The dielectric cube in Figure 16 has a length of 0.2l on one side, where l is the wavelength in free space. It is illuminated by an incident plane wave, which travels along the +z axis. The E field is polarized along the x axis with a magnitude of 1 volt/meter. This example was previously analyzed by T. K. Sarkar et al.[1], B. J. Rubin and S. Dajiavad [2].

First, the relative permittivity of the cube is set to 1-j1000. The frequency of the plane wave is assumed to be 600 MHz. Thus, the length of each side of the cube is 10 centimeters. The input file for SIFT5 is as follows,

Figure 16. A dielectric cube illuminated by a plane wave.

# example 4: a dielectric cube (er = 1-j1000 ) illuminated by a plane wave

unit 1 mm

boundary -50 -50 -50 50 50 50

celldim -50 50 25 x

celldim -50 50 25 y

celldim -50 50 25 z

dielectric -50 -50 -50 50 50 50 1.0 -1000.0

eplane 600 90 0 0 0 1.0

default_out example4.out

The dielectric cube is divided into 64 bricks, then 320 tetrahedra. In Figure 17, the normalized far field obtained by EMAP5 is compared to those calculated in [1][2].

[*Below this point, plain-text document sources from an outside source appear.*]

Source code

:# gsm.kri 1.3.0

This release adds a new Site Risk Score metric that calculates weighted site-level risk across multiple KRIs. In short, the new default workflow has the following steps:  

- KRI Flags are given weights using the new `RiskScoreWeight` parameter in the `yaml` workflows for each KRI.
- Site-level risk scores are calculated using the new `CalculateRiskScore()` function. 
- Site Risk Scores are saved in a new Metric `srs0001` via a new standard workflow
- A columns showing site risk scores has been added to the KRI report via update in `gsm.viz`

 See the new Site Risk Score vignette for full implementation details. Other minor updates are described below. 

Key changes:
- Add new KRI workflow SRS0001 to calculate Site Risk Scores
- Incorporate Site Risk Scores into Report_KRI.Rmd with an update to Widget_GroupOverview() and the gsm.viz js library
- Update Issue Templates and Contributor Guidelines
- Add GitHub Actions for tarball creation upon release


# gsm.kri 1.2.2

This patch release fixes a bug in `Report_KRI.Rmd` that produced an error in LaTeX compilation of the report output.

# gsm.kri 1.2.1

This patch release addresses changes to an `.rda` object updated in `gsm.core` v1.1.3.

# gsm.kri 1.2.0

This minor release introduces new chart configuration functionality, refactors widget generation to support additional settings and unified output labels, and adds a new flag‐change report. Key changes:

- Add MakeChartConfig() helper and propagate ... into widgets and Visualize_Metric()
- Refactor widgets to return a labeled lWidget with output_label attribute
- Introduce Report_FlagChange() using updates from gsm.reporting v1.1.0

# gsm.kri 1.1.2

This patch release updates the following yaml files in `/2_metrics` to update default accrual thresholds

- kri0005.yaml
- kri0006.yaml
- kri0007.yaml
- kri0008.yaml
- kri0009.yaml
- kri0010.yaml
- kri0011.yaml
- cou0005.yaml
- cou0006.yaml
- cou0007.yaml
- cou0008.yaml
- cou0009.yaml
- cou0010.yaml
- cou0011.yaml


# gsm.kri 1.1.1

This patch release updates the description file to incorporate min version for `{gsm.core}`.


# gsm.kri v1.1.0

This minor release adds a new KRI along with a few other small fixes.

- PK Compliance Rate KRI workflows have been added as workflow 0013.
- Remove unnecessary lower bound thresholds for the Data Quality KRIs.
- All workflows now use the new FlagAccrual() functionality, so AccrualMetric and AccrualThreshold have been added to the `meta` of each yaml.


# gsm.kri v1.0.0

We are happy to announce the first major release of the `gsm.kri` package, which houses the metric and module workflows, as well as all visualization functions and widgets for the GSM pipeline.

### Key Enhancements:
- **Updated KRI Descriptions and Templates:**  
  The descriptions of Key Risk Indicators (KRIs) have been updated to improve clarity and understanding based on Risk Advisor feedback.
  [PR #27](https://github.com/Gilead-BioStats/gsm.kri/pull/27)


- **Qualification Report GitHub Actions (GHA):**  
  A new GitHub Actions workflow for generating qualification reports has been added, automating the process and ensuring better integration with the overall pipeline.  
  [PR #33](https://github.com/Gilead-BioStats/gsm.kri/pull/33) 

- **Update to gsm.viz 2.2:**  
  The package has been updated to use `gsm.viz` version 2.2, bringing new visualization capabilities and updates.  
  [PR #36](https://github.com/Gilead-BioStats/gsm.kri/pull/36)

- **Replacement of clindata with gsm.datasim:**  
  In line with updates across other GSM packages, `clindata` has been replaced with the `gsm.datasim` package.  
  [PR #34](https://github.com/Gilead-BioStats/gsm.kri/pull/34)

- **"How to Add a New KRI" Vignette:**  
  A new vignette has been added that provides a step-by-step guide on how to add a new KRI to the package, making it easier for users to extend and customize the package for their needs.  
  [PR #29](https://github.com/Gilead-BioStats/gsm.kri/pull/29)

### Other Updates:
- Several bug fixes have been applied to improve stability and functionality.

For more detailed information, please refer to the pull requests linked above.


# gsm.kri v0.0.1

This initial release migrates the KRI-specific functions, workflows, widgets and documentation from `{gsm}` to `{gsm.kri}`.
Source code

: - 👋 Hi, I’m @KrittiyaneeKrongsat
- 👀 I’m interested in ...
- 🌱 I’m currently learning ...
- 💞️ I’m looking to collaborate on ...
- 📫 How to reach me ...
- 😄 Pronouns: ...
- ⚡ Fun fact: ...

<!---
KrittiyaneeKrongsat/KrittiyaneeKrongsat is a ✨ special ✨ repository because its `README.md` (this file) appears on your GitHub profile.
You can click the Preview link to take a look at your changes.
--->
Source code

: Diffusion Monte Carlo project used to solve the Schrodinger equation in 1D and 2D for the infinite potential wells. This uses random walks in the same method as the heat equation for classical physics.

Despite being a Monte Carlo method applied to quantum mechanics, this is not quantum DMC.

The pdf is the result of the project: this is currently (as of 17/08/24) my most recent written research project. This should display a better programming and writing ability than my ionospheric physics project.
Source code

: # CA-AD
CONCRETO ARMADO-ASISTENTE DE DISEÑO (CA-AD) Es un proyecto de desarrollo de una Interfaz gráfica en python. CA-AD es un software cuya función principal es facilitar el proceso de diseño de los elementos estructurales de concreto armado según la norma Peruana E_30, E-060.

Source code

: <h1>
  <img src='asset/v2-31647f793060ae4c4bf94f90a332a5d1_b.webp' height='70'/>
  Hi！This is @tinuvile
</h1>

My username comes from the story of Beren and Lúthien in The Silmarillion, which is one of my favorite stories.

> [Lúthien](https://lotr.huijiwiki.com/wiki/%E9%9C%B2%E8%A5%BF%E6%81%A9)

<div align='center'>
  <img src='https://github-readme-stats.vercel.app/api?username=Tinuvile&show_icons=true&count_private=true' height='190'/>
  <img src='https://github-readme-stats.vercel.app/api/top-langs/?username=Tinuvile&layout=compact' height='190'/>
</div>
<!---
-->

Second, the dielectric constant of the cube is set to 9.0. The "dielectric" line in the input file for SIFT5 needs to be changed as follows,
dielectric -50 -50 -50 50 50 50 9.0 0.0

In Figure 18, the normalized far field obtained by EMAP5 is compared to those calculated in [1][2]. In both cases, the results obtains by EMAP5 agree with the references.

Figure 17. Comparison of far field E_q when e r = 1-j1000.

 

Figure 18. Comparison of far field E_q when er =9.